SOURCE DATA below:

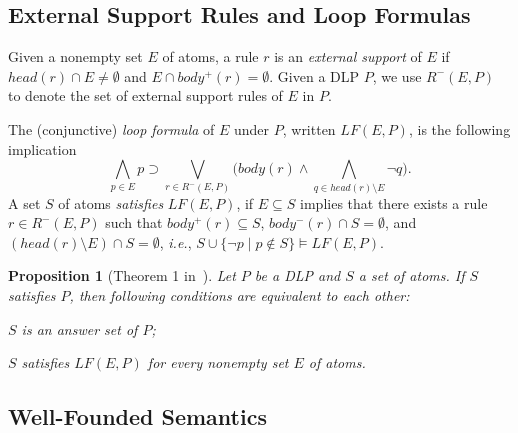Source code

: \documentclass{article}
\makeatletter
\newenvironment{tight_itemize}{
\begin{itemize}
   \setlength{\itemsep}{0pt}%
  \setlength{\topsep}{0pt}%
  \setlength{\partopsep}{0pt}%
  \setlength{\parskip}{0pt}%
  \setlength{\parsep}{0pt}%
}{\end{itemize}}
\newtheorem{theorem}{Theorem}
\newtheorem{proposition}{Proposition}
\newcommand\ie{{\it i.e.\@}}
\newcommand{\LF}{L\!F}
\makeatother
\begin{document}


\subsection{External Support Rules and Loop Formulas}


Given a nonempty set $E$ of atoms,
a rule $r$ is an \textit{external support} of $E$ if $head(r)\cap E\neq
\emptyset$ and $E\cap body^+(r) = \emptyset$.
Given a DLP $P$, we use $R^-(E, P)$ to denote the set of external support rules of $E$ in $P$.

The (conjunctive) {\em loop formula} of $E$ under $P$, written $\LF(E, P)$, is the following implication
\[
\bigwedge_{p\in E} p\supset \bigvee_{r\in R^-(E, P)} \Big(body(r)\land\bigwedge_{q\in head(r)\setminus E} \lnot
q\Big).
\]
A set $S$ of atoms {\em satisfies} $\LF(E, P)$, if $E\subseteq S$ implies that there exists a rule $r\in R^-(E, P)$ such that $body^+(r)\subseteq S$, $body^-(r)\cap S=\emptyset$, and $(head(r)\setminus E)\cap S=\emptyset$, \ie, $S\cup \{ \neg p\mid p\notin S\}\models \LF(E, P)$.

\begin{proposition}[Theorem 1 in~\cite{LeeLifschitz:disj}]\label{them:1}
Let $P$ be a DLP and $S$ a set of atoms. If $S$ satisfies $P$, then following conditions are equivalent to each other:
\begin{tight_itemize}
\item $S$ is an answer set of $P$;
\item $S$ satisfies $\LF(E, P)$ for every nonempty set $E$ of atoms.
\end{tight_itemize}
\end{proposition}



\subsection{Well-Founded Semantics}
\end{document}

End of SOURCE DATA.

● **WHAT TO PRODUCE**
For this exercise, gather every line of the data that contains the word "newtheorem".

● **EXERCISE OUTPUT**
\newtheorem{theorem}{Theorem}
\newtheorem{proposition}{Proposition}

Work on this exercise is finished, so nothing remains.